Linux Tracing – How to Trace DMA

linuxmonitoringtracing

I am working on software that communicates with a PCI card through direct memory access (DMA) transactions. My programs use a suit of drivers and a library that handles the DMA. Everything runs on a Red Hat Linux.

To test and measure the performance of my programs I would like to trace the start and end of the DMA transactions.

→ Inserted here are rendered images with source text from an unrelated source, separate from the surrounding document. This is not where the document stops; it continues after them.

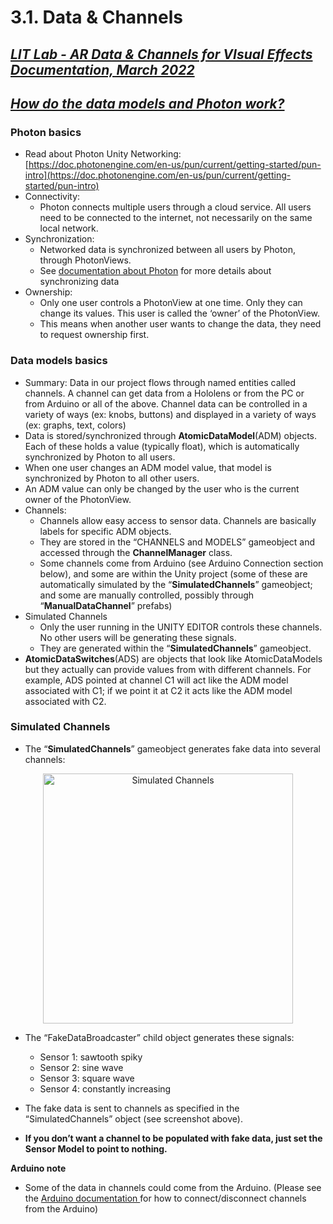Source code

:# 3.1. Data & Channels


## **_<span style="text-decoration:underline;">LIT Lab - AR Data & Channels for VIsual Effects Documentation, March 2022</span>_**

## **_<span style="text-decoration:underline;">How do the data models and Photon work?</span>_**

### Photon basics



* Read about Photon Unity Networking: [https://doc.photonengine.com/en-us/pun/current/getting-started/pun-intro](https://doc.photonengine.com/en-us/pun/current/getting-started/pun-intro) 
* Connectivity: 
    * Photon connects multiple users through a cloud service. All users need to be connected to the internet, not necessarily on the same local network.
* Synchronization:
    * Networked data is synchronized between all users by Photon, through PhotonViews.
    * See [documentation about Photon](./3.6_Photon_Synchronization_of_Custom_Data.md) for more details about synchronizing data
* Ownership:
    * Only one user controls a PhotonView at one time. Only they can change its values. This user is called the ‘owner’ of the PhotonView.
    * This means when another user wants to change the data, they need to request ownership first.

### Data models basics



* Summary: Data in our project flows through named entities called channels. A channel can get data from a Hololens or from the PC or from Arduino or all of the above. Channel data can be controlled in a variety of ways (ex: knobs, buttons) and displayed in a variety of ways (ex: graphs, text, colors)
* Data is stored/synchronized through **AtomicDataModel**(ADM) objects. Each of these holds a value (typically float), which is automatically synchronized by Photon to all users.
* When one user changes an ADM model value, that model is synchronized by Photon to all other users.
* An ADM value can only be changed by the user who is the current owner of the PhotonView.
* Channels:
    * Channels allow easy access to sensor data. Channels are basically labels for specific ADM objects. 
    * They are stored in the “CHANNELS and MODELS” gameobject and accessed through the **ChannelManager** class.
    * Some channels come from Arduino (see Arduino Connection section below), and some are within the Unity project (some of these are automatically simulated by the “**SimulatedChannels**” gameobject; and some are manually controlled, possibly through “**ManualDataChannel**” prefabs)
* Simulated Channels
    * Only the user running in the UNITY EDITOR controls these channels. No other users will be generating these signals.
    * They are generated within the “**SimulatedChannels**” gameobject.
* **AtomicDataSwitches**(ADS) are objects that look like AtomicDataModels but they actually can provide values from with different channels. For example, ADS pointed at channel C1 will act like the ADM model associated with C1; if we point it at C2 it acts like the ADM model associated with C2.

### Simulated Channels



* The “**SimulatedChannels**” gameobject generates fake data into several channels:

        


<p align="center">
<picture>
  <img align="center" alt="Simulated Channels" src="https://github.com/shankar-r19/CYBS-MArkdown-files/blob/5145db920b350e5ab5fb17170f35c465a4e63d5f/Images/Simulated_Channels.png" width= "400" height="400">
</picture>
</p>


* The “FakeDataBroadcaster” child object generates these signals:

    * Sensor 1: sawtooth spiky 
    * Sensor 2: sine wave
    * Sensor 3: square wave
    * Sensor 4: constantly increasing 

 * The fake data is sent to channels as specified in the “SimulatedChannels” object (see screenshot above).
 * **If you don’t want a channel to be populated with fake data, just set the Sensor Model to point to nothing.**

**Arduino note**



* Some of the data in channels could come from the Arduino. (Please see the [Arduino documentation ](./3.2_Arduino_Connection.md)for how to connect/disconnect channels from the Arduino)

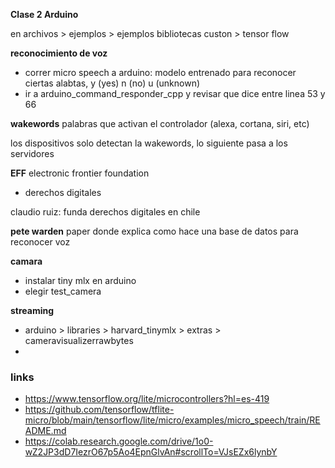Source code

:**Clase 2 Arduino**

en archivos > ejemplos > ejemplos bibliotecas custon > tensor flow

**reconocimiento de voz**

- correr micro speech a arduino: modelo entrenado para reconocer ciertas alabtas, y (yes) n (no) u (unknown) 
- ir a arduino_command_responder_cpp y revisar que dice entre linea 53 y 66

**wakewords**
palabras que activan el controlador (alexa, cortana, siri, etc)

los dispositivos solo detectan la wakewords, lo siguiente pasa a los servidores


**EFF** electronic frontier foundation
- derechos digitales

claudio ruiz: funda derechos digitales en chile

**pete warden** paper donde explica como hace una base de datos para reconocer voz

**camara**
- instalar tiny mlx en arduino
- elegir test_camera

**streaming**
- arduino > libraries > harvard_tinymlx > extras > cameravisualizerrawbytes
- 
### links
- https://www.tensorflow.org/lite/microcontrollers?hl=es-419
- https://github.com/tensorflow/tflite-micro/blob/main/tensorflow/lite/micro/examples/micro_speech/train/README.md
- https://colab.research.google.com/drive/1o0-wZ2JP3dD7IezrO67p5Ao4EpnGlvAn#scrollTo=VJsEZx6lynbY
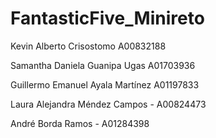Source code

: # FantasticFive_Minireto
Kevin Alberto Crisostomo A00832188

Samantha Daniela Guanipa Ugas A01703936

Guillermo Emanuel Ayala Martínez A01197833

Laura Alejandra Méndez Campos - A00824473

André Borda Ramos - A01284398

Now I do this by looking at a couple of functions in the library:

dma_from_host and dma_to_host that initiate the transactions by configuring the values in the registers of the card and writing 1 to a register called DMA_DESC_ENABLE
dma_wait that waits until the transaction has finished by continuously checking the value of the DMA_DESC_ENABLE register.

But I would like to have a more robust confirmation that a transaction has started and a more precise signal when the transaction has ended. Something from Linux or hardware itself would be the best.

I understand that in principle it is a cumbersome situation. The idea of DMA is that the hardware (the PCI card or the DMA controller on the motherboard) copies things directly into the memory of the process, bypassing the CPU and the OS. But I hope that it does not just copy things into RAM without notifying the CPU somehow. Are there some standard ways to trace these transactions or it is very platform-specific?

Are there some special interrupts that notify the CPU about the start and end of the DMA? I could not spot anything like that in the drivers that I use. But I am not experienced with drivers, so I could have easily looked at wrong places.

Another idea, are there any PMU-like hardware monitors that could provide this information? Something that just counts transactions on PCI lanes?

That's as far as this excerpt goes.